I also agree with you about a bottom not being able to tell if a condom breaks, but I also just assumed (which I probably shouldn't) that so-called tops were aware that fucking sans condom can create friction sores on their dick, increasing their risk of infection through those friction sores. If either/any of the persons involved in the fucking notices the condom break... stop fucking and put on a new rubber.

Bob Roehr | May 30, 2011 1:46 PM

"and yet, HIV is still here whereas syphillis and gonorrhea, also STDs, were all but eliminated for decades... until HIV, that is."

That simply is not true -- unless you consider a half million cases of gohorrhea a year (1981), just among teenagers, to be "all but eliminated." http://www.cdc.gov/mmwr/preview/mmwrhtml/00001717.htm

Eric Payne | May 30, 2011 8:44 PM

Bob,

I wouldn't consider 500K cases of any illness to be "all but eliminated," but the Centers for Disease Control, at the time, did.
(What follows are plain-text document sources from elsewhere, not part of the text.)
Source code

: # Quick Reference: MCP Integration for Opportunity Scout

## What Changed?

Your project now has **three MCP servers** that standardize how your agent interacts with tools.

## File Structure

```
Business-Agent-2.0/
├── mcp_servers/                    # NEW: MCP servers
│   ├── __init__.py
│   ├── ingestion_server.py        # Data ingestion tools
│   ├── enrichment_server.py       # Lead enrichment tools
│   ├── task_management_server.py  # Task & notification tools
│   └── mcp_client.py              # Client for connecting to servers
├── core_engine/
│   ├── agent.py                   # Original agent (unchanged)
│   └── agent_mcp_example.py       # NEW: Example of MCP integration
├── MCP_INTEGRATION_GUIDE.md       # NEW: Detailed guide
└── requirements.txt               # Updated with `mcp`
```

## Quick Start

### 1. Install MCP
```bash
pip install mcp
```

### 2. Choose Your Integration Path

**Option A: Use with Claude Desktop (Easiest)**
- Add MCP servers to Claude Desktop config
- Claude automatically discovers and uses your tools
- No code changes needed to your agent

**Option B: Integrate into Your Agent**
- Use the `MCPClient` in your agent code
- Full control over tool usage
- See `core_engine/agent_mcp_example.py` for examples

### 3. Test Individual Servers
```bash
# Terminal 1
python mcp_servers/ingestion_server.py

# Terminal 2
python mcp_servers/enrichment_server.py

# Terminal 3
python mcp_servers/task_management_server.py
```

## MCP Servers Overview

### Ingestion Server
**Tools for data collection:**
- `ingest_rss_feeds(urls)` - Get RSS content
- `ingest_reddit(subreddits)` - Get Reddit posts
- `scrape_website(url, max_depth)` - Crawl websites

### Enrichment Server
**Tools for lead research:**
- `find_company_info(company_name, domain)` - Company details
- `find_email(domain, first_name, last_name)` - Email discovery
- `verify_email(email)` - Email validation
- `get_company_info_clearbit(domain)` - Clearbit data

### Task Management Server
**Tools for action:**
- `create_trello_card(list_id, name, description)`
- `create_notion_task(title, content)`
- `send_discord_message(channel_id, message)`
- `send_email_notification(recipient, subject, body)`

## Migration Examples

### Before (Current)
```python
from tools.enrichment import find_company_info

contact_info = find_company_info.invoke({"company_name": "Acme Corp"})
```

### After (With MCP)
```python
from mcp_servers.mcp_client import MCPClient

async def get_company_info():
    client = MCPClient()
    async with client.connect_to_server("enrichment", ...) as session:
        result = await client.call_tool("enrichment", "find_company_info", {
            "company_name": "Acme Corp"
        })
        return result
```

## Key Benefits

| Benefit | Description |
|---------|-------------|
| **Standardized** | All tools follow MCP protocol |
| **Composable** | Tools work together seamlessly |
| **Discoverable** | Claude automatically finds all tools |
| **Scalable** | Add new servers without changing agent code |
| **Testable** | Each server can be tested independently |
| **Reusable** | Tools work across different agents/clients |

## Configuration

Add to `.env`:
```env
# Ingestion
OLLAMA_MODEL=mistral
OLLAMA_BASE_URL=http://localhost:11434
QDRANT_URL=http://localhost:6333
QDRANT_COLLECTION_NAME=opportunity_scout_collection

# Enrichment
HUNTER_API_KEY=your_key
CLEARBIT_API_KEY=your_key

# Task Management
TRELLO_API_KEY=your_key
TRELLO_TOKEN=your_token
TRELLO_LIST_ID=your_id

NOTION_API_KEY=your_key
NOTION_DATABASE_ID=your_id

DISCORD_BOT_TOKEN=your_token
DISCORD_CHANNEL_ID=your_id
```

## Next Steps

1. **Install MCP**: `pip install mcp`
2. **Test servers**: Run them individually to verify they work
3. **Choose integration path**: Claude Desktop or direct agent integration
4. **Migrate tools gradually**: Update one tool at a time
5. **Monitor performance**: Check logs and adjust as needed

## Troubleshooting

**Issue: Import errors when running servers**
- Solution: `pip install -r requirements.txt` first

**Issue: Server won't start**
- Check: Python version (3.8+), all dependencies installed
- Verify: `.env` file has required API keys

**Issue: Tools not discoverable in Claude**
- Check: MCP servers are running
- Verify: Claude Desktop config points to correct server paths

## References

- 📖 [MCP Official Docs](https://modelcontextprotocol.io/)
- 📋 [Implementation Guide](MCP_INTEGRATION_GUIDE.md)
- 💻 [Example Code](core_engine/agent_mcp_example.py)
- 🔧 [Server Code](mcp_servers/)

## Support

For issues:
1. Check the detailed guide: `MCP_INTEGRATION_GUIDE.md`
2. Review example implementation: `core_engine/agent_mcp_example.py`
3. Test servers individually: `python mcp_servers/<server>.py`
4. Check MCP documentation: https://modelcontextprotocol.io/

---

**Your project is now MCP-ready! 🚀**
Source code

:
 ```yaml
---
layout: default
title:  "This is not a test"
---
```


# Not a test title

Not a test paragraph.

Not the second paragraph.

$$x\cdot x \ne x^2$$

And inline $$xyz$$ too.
I guess statistically, overall, those venereal diseases had all but dropped off the map - the big concern, in the 10 years before HIV, was herpes.

Either way, I don't understand why you feel a need to single out HIV-negative men as opposed to all people who are sexually active and HIV-negative.

Eric Payne | May 30, 2011 3:39 PM

Solely for simplicity.

Eric Payne | May 30, 2011 8:55 PM

Desiree Renee says:

"Either way, I don't understand why you feel a need to single out HIV-negative men as opposed to all people who are sexually active and HIV-negative."

I'm afraid I don't understand what you're trying to say here.

I speak of HIV-negative gay men and how the 80s and 90s affected us, because that's what I am: A gay male survivor of the 80s and 90s.

I speak of us gay male survivors as being ignored, because that's my perspective as a gay male survivor: The guys 10 and 15 years older than us are, for the most part, dead. Then there's those of us who simply got lucky. Then there's the ones just a decade younger than us who survived based on a combination of luck and the knowledge provided by the guys, just older than us, who died.

Then... there's gay youth. There's a whole new generation of gay men who love to have sex; they love their Tina and their cocktails (just as those gay men just a few years older than us loved their "blow," their amyl and their cocktails), and who don't give a lot of thought to what's going to happen tomorrow, let alone the day after, or the day after that.

I can't speak from the perspective of a bisexual person, or a transvestite person, or a transgendered person, or a transsexual person, or a suburban housewife, or a heterosexual teenager dating their first "true love," or a hooker.

If your experience is different - or even if (maybe especially if) it's not different - and you are not a 50-something gay male, I'm sure it would make an interesting, not to mention enlightening, read.

I'm not sure how I feel about calling someone "brave" who gets tested.

I guess it is an act of bravery on one level, and about self-worth, and valuing the lives of others as well.

I think it takes bravery to know you are HIV-positive and be honest about it with potential partners, knowing that some hookups will never materialize and some people will never want to date you. Much easier to just be blissfully ignorant, tell people you are negative, and infect more people.

There is some irony to the fact that many people put so much judgement on those who are HIV-positive, know they are, and are on medication. Refusing to have sex with them, even date- when in reality - the ones that are spreading the disease are by far the people who do not know they have contracted it, blissfully ignorant to the dangers they are spreading.

In a way the conversation reminds me of coming out. It is an act of bravery to get tested - because it is an act of truth. Telling one's truth, owning it, whatever the results- knowing that some will turn away from you.